*** INPUT DATA ***
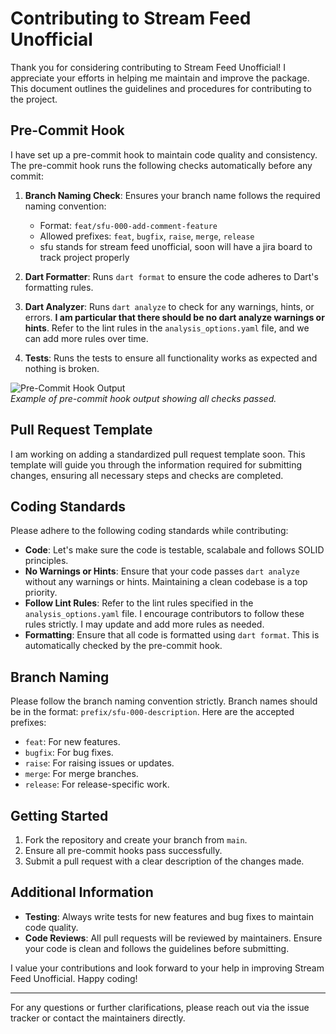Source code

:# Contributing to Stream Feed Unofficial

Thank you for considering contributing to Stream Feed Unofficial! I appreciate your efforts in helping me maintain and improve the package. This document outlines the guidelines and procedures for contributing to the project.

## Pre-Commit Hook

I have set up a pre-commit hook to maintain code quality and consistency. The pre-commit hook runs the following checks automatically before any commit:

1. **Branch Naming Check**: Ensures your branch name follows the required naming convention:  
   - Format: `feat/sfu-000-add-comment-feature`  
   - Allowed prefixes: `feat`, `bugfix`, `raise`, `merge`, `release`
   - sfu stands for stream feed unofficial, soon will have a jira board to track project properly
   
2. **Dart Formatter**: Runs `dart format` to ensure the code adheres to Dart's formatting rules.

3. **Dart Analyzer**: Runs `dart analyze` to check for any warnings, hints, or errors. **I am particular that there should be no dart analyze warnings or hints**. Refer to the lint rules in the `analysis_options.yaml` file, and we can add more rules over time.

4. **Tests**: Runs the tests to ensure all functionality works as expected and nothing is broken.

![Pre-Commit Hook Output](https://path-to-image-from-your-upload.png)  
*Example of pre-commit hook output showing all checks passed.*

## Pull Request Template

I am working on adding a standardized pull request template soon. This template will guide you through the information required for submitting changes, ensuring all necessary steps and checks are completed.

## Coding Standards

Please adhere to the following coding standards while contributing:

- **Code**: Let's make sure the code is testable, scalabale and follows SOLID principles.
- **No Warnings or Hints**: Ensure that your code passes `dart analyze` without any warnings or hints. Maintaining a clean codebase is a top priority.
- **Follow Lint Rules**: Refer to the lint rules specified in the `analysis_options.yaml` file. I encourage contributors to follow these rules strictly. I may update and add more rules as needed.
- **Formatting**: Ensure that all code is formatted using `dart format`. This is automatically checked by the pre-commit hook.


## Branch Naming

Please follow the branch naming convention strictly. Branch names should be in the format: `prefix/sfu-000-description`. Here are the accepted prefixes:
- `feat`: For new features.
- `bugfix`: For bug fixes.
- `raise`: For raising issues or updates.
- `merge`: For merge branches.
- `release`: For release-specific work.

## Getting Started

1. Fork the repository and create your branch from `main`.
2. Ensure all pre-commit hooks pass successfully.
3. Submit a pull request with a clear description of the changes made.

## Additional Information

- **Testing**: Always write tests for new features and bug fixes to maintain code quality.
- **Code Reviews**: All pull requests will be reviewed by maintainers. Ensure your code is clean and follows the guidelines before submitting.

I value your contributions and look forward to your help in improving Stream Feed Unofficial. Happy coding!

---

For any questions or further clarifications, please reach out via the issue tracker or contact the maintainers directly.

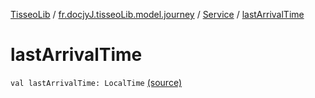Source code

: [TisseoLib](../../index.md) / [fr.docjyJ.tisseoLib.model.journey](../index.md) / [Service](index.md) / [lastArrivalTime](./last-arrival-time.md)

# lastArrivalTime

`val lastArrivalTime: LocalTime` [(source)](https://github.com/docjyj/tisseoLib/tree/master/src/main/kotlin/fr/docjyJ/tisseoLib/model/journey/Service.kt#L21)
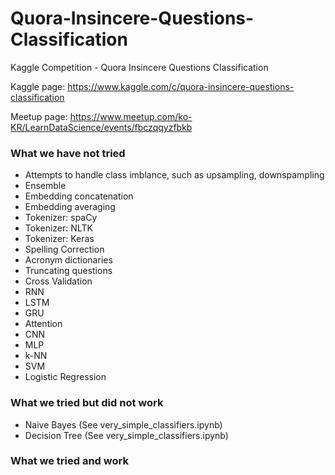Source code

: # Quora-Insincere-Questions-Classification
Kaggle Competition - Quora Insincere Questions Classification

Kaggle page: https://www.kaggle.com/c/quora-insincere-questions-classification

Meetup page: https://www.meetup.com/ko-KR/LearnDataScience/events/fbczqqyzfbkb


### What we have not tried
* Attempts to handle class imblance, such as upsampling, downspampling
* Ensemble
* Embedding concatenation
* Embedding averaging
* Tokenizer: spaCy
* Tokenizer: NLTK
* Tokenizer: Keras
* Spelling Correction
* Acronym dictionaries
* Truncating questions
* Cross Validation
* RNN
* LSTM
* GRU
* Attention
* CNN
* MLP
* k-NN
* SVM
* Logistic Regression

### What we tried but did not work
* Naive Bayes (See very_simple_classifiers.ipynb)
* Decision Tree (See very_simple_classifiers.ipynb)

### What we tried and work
*** End of INPUT DATA ***
• **EXERCISE AIM**
Each line of the records above must be repeated exactly, but no picture belongs in the copy.

• **ANSWER FOR THE TASK**
Source code

:# Contributing to Stream Feed Unofficial

Thank you for considering contributing to Stream Feed Unofficial! I appreciate your efforts in helping me maintain and improve the package. This document outlines the guidelines and procedures for contributing to the project.

## Pre-Commit Hook

I have set up a pre-commit hook to maintain code quality and consistency. The pre-commit hook runs the following checks automatically before any commit:

1. **Branch Naming Check**: Ensures your branch name follows the required naming convention:  
   - Format: `feat/sfu-000-add-comment-feature`  
   - Allowed prefixes: `feat`, `bugfix`, `raise`, `merge`, `release`
   - sfu stands for stream feed unofficial, soon will have a jira board to track project properly
   
2. **Dart Formatter**: Runs `dart format` to ensure the code adheres to Dart's formatting rules.

3. **Dart Analyzer**: Runs `dart analyze` to check for any warnings, hints, or errors. **I am particular that there should be no dart analyze warnings or hints**. Refer to the lint rules in the `analysis_options.yaml` file, and we can add more rules over time.

4. **Tests**: Runs the tests to ensure all functionality works as expected and nothing is broken.

![Pre-Commit Hook Output](https://path-to-image-from-your-upload.png)  
*Example of pre-commit hook output showing all checks passed.*

## Pull Request Template

I am working on adding a standardized pull request template soon. This template will guide you through the information required for submitting changes, ensuring all necessary steps and checks are completed.

## Coding Standards

Please adhere to the following coding standards while contributing:

- **Code**: Let's make sure the code is testable, scalabale and follows SOLID principles.
- **No Warnings or Hints**: Ensure that your code passes `dart analyze` without any warnings or hints. Maintaining a clean codebase is a top priority.
- **Follow Lint Rules**: Refer to the lint rules specified in the `analysis_options.yaml` file. I encourage contributors to follow these rules strictly. I may update and add more rules as needed.
- **Formatting**: Ensure that all code is formatted using `dart format`. This is automatically checked by the pre-commit hook.


## Branch Naming

Please follow the branch naming convention strictly. Branch names should be in the format: `prefix/sfu-000-description`. Here are the accepted prefixes:
- `feat`: For new features.
- `bugfix`: For bug fixes.
- `raise`: For raising issues or updates.
- `merge`: For merge branches.
- `release`: For release-specific work.

## Getting Started

1. Fork the repository and create your branch from `main`.
2. Ensure all pre-commit hooks pass successfully.
3. Submit a pull request with a clear description of the changes made.

## Additional Information

- **Testing**: Always write tests for new features and bug fixes to maintain code quality.
- **Code Reviews**: All pull requests will be reviewed by maintainers. Ensure your code is clean and follows the guidelines before submitting.

I value your contributions and look forward to your help in improving Stream Feed Unofficial. Happy coding!

---

For any questions or further clarifications, please reach out via the issue tracker or contact the maintainers directly.

Source code

: [TisseoLib](../../index.md) / [fr.docjyJ.tisseoLib.model.journey](../index.md) / [Service](index.md) / [lastArrivalTime](./last-arrival-time.md)

# lastArrivalTime

`val lastArrivalTime: LocalTime` [(source)](https://github.com/docjyj/tisseoLib/tree/master/src/main/kotlin/fr/docjyJ/tisseoLib/model/journey/Service.kt#L21)
Source code

: # Quora-Insincere-Questions-Classification
Kaggle Competition - Quora Insincere Questions Classification

Kaggle page: https://www.kaggle.com/c/quora-insincere-questions-classification

Meetup page: https://www.meetup.com/ko-KR/LearnDataScience/events/fbczqqyzfbkb


### What we have not tried
* Attempts to handle class imblance, such as upsampling, downspampling
* Ensemble
* Embedding concatenation
* Embedding averaging
* Tokenizer: spaCy
* Tokenizer: NLTK
* Tokenizer: Keras
* Spelling Correction
* Acronym dictionaries
* Truncating questions
* Cross Validation
* RNN
* LSTM
* GRU
* Attention
* CNN
* MLP
* k-NN
* SVM
* Logistic Regression

### What we tried but did not work
* Naive Bayes (See very_simple_classifiers.ipynb)
* Decision Tree (See very_simple_classifiers.ipynb)

### What we tried and work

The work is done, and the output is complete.